What open source means for agent development
Open source in the AI agent context spans several levels. Agent frameworks — the libraries that provide the tool-calling loop, memory management, and orchestration primitives — are the most commonly open-sourced layer. Specific agent implementations built on those frameworks may or may not be open source. Foundation models used by the agents range from open weights models (weights available for download and self-hosting) to proprietary API models (closed, accessed remotely). An 'open source AI agent' most commonly refers to an agent framework or implementation that is publicly available under an open source license, but the underlying model it uses may still be proprietary.
Advantages and considerations
Open source agent frameworks offer several advantages for organizations with engineering resources: full visibility into the code, which supports security auditing and custom modifications; the ability to self-host, which keeps data on internal infrastructure; freedom from vendor lock-in to specific providers; and an active community that contributes improvements, integrations, and bug fixes. The considerations are significant: open source frameworks require engineering investment to deploy, maintain, and update; the organization is responsible for security patching; and support is community-based rather than contractual. For organizations without dedicated AI engineering teams, the total cost of operating open source infrastructure often exceeds commercial alternatives once operational overhead is included.

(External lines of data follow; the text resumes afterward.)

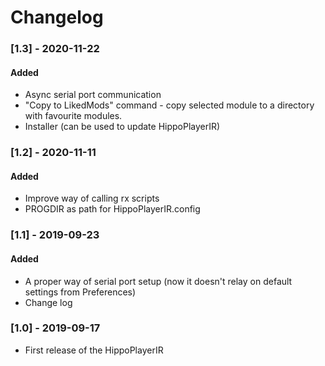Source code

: # Changelog

### [1.3] - 2020-11-22
#### Added
- Async serial port communication
- "Copy to LikedMods" command - copy selected module to a directory with favourite modules.
- Installer (can be used to update HippoPlayerIR)

### [1.2] - 2020-11-11 
#### Added
- Improve way of calling rx scripts
- PROGDIR as path for HippoPlayerIR.config

### [1.1] - 2019-09-23 
#### Added
- A proper way of serial port setup (now it doesn't relay on default settings from Preferences)
- Change log

### [1.0] - 2019-09-17
- First release of the HippoPlayerIR
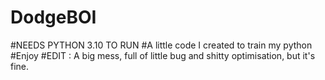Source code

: # DodgeBOI
#NEEDS PYTHON 3.10 TO RUN
#A little code I created to train my python
#Enjoy
#EDIT : A big mess, full of little bug and shitty optimisation, but it's fine.
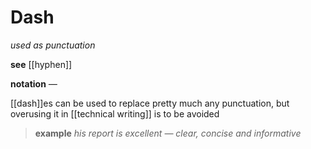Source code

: # Dash

_used as punctuation_

**see** [[hyphen]]

**notation** _&mdash;_

[[dash]]es can be used to replace pretty much any punctuation, but overusing it in [[technical writing]] is to be avoided

> **example** _his report is excellent &mdash; clear, concise and informative_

Open weights models and local agents
Open weights models — large language models whose weights are publicly released — enable agents that run entirely on self-hosted infrastructure without sending data to external model providers. This matters for applications with strict data residency requirements, high API cost sensitivity, or requirements for offline operation. The capability trade-off depends on the specific model and task: the strongest open weights models approach but generally do not match the capability of the best proprietary models on complex reasoning and instruction following, which affects agent reliability on demanding tasks. The gap has narrowed significantly and continues to do so, making open weights agents increasingly viable for production use cases that were previously proprietary-only.